Der von der ECRI aufgezeigte antimuslimische Rassismus ist wie jede andere Form von Rassismus, Diskriminierung und Hass gegenüber Mitmenschen eine zunehmende Gefahr für unsere Demokratie. Vor wenigen Tagen erst wurde in einem Bericht der Israelitischen Kultusgemeinde auch ein Anstieg antisemitischer Vorfälle konstatiert. Dabei waren es vor allem politische AkteurInnen nahe der rechtsextremistischen Szene und ihre AnhängerInnen, die in den vergangenen Jahren regelmäßig Inhalte fremdenfeindlicher und antisemitischer Natur veröffentlicht haben. Als KoalitionspartnerInnen wurden die polarisierenden und rassistischen Aussagen genau dieser PolitikerInnen von der nun abermalig in Regierungsverantwortung stehenden österreichischen Volkspartei viel zu lange toleriert.
Ich appelliere daher an politische EntscheidungsträgerInnen, sich eingehend mit den von der Kommission formulierten Vorschlägen zur Lösung der aufgezeigten Probleme auseinanderzusetzen und Maßnahmen zu ergreifen, um die rassistischen Tendenzen in unserem Land einzudämmen.
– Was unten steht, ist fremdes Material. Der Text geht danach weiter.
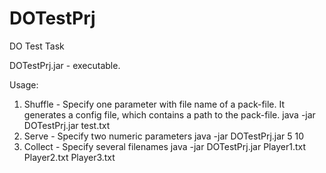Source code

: DOTestPrj
=========

DO Test Task 

DOTestPrj.jar - executable. 

Usage:
1) Shuffle - Specify one parameter with file name of a pack-file. It generates a config file, which contains a path to the pack-file.
	java -jar DOTestPrj.jar test.txt
2) Serve - Specify two numeric parameters 
	java -jar DOTestPrj.jar 5 10 
3) Collect - Specify several filenames 
	java -jar DOTestPrj.jar Player1.txt Player2.txt Player3.txt
	
 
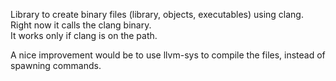 
Library to create binary files (library, objects, executables) using clang.  
Right now it calls the clang binary.  
It works only if clang is on the path.

A nice improvement would be to use llvm-sys to compile the files, instead of spawning commands.
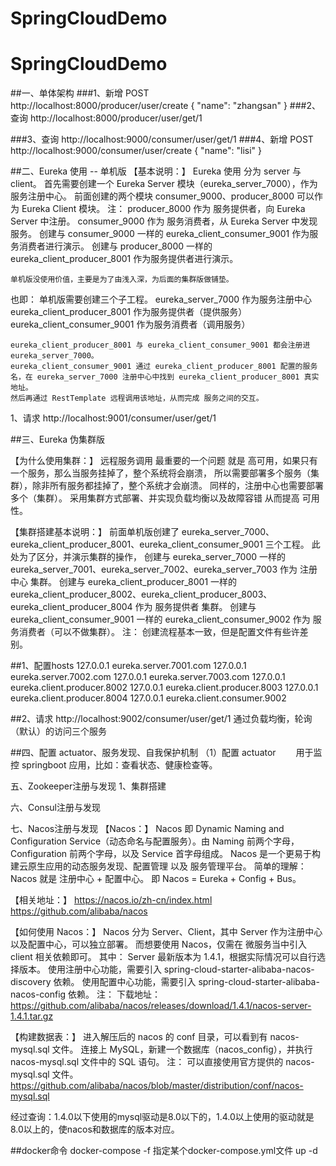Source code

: # SpringCloudDemo

# SpringCloudDemo

##一、单体架构
###1、新增
POST http://localhost:8000/producer/user/create
{
    "name": "zhangsan"
}
###2、查询
http://localhost:8000/producer/user/get/1


###3、查询
http://localhost:9000/consumer/user/get/1
###4、新增
POST http://localhost:9000/consumer/user/create
{
    "name": "lisi"
}

##二、Eureka 使用 -- 单机版
【基本说明：】
    Eureka 使用 分为 server 与 client。
    首先需要创建一个 Eureka Server 模块（eureka_server_7000），作为 服务注册中心。
    前面创建的两个模块 consumer_9000、producer_8000 可以作为 Eureka Client 模块。
注：
    producer_8000 作为 服务提供者，向 Eureka Server 中注册。
    consumer_9000 作为 服务消费者，从 Eureka Server 中发现服务。
    创建与 consumer_9000 一样的 eureka_client_consumer_9001 作为服务消费者进行演示。
    创建与 producer_8000 一样的 eureka_client_producer_8001 作为服务提供者进行演示。 
    
    单机版没使用价值，主要是为了由浅入深，为后面的集群版做铺垫。
也即：
    单机版需要创建三个子工程。
        eureka_server_7000                作为服务注册中心
        eureka_client_producer_8001       作为服务提供者（提供服务）
        eureka_client_consumer_9001       作为服务消费者（调用服务）
    
    eureka_client_producer_8001 与 eureka_client_consumer_9001 都会注册进 eureka_server_7000。
    eureka_client_consumer_9001 通过 eureka_client_producer_8001 配置的服务名，在 eureka_server_7000 注册中心中找到 eureka_client_producer_8001 真实地址。
    然后再通过 RestTemplate 远程调用该地址，从而完成 服务之间的交互。

1、请求
http://localhost:9001/consumer/user/get/1

##三、Eureka 伪集群版

【为什么使用集群：】
    远程服务调用 最重要的一个问题 就是 高可用，如果只有一个服务，那么当服务挂掉了，整个系统将会崩溃，
    所以需要部署多个服务（集群），除非所有服务都挂掉了，整个系统才会崩溃。
    同样的，注册中心也需要部署多个（集群）。
    采用集群方式部署、并实现负载均衡以及故障容错 从而提高 可用性。
    
【集群搭建基本说明：】
    前面单机版创建了 eureka_server_7000、eureka_client_producer_8001、eureka_client_consumer_9001 三个工程。
    此处为了区分，并演示集群的操作，
        创建与 eureka_server_7000 一样的 eureka_server_7001、eureka_server_7002、eureka_server_7003 作为 注册中心 集群。
        创建与 eureka_client_producer_8001 一样的 eureka_client_producer_8002、eureka_client_producer_8003、eureka_client_producer_8004 作为 服务提供者 集群。
        创建与 eureka_client_consumer_9001  一样的 eureka_client_consumer_9002 作为 服务消费者（可以不做集群）。
注：
    创建流程基本一致，但是配置文件有些许差别。

##1、配置hosts
127.0.0.1          eureka.server.7001.com
127.0.0.1          eureka.server.7002.com
127.0.0.1          eureka.server.7003.com
127.0.0.1       eureka.client.producer.8002
127.0.0.1       eureka.client.producer.8003
127.0.0.1       eureka.client.producer.8004
127.0.0.1       eureka.client.consumer.9002

##2、请求
http://localhost:9002/consumer/user/get/1
通过负载均衡，轮询（默认）的访问三个服务

##四、配置 actuator、服务发现、自我保护机制
（1）配置 actuator
　　用于监控 springboot 应用，比如：查看状态、健康检查等。

五、Zookeeper注册与发现
1、集群搭建

六、Consul注册与发现

七、Nacos注册与发现
【Nacos：】
    Nacos 即 Dynamic Naming and Configuration Service（动态命名与配置服务）。由 Naming 前两个字母，Configuration 前两个字母，以及 Service 首字母组成。
    Nacos 是一个更易于构建云原生应用的动态服务发现、配置管理 以及 服务管理平台。
简单的理解：
    Nacos 就是 注册中心 + 配置中心。 
    即 Nacos = Eureka + Config + Bus。
    
【相关地址：】
    https://nacos.io/zh-cn/index.html
    https://github.com/alibaba/nacos
 
【如何使用 Nacos：】
    Nacos 分为 Server、Client，其中 Server 作为注册中心以及配置中心，可以独立部署。
    而想要使用 Nacos，仅需在 微服务当中引入 client 相关依赖即可。
其中：
    Server 最新版本为 1.4.1，根据实际情况可以自行选择版本。
    使用注册中心功能，需要引入 spring-cloud-starter-alibaba-nacos-discovery 依赖。
    使用配置中心功能，需要引入 spring-cloud-starter-alibaba-nacos-config 依赖。
注：
    下载地址：https://github.com/alibaba/nacos/releases/download/1.4.1/nacos-server-1.4.1.tar.gz
    
【构建数据表：】
    进入解压后的 nacos 的 conf 目录，可以看到有 nacos-mysql.sql 文件。
    连接上 MySQL，新建一个数据库（nacos_config），并执行 nacos-mysql.sql 文件中的 SQL 语句。
注：
    可以直接使用官方提供的 nacos-mysql.sql 文件。
    https://github.com/alibaba/nacos/blob/master/distribution/conf/nacos-mysql.sql
   
经过查询：1.4.0以下使用的mysql驱动是8.0以下的，1.4.0以上使用的驱动就是8.0以上的，使nacos和数据库的版本对应。

##docker命令
docker-compose -f 指定某个docker-compose.yml文件 up -d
Alle Vorfälle, bei denen Menschen öffentlich erniedrigt, beleidigt und diskriminiert werden, sei es aus rassistischen, antimuslimischen, antisemitischen, homophoben oder sexistischen Gründen, sind uneingeschränkt zu verurteilen
, resümiert Vural.
Die IGGÖ stellt darüber hinaus unmissverständlich klar, dass sie sich gemeinsam mit den anerkannten Kirchen und Religionsgemeinschaften auch weiterhin für den Erhalt und den Schutz der Rechte der österreichischen MuslimInnen und die Wahrung ihrer Würde als Individuen und BürgerInnen dieses Landes einsetzen wird.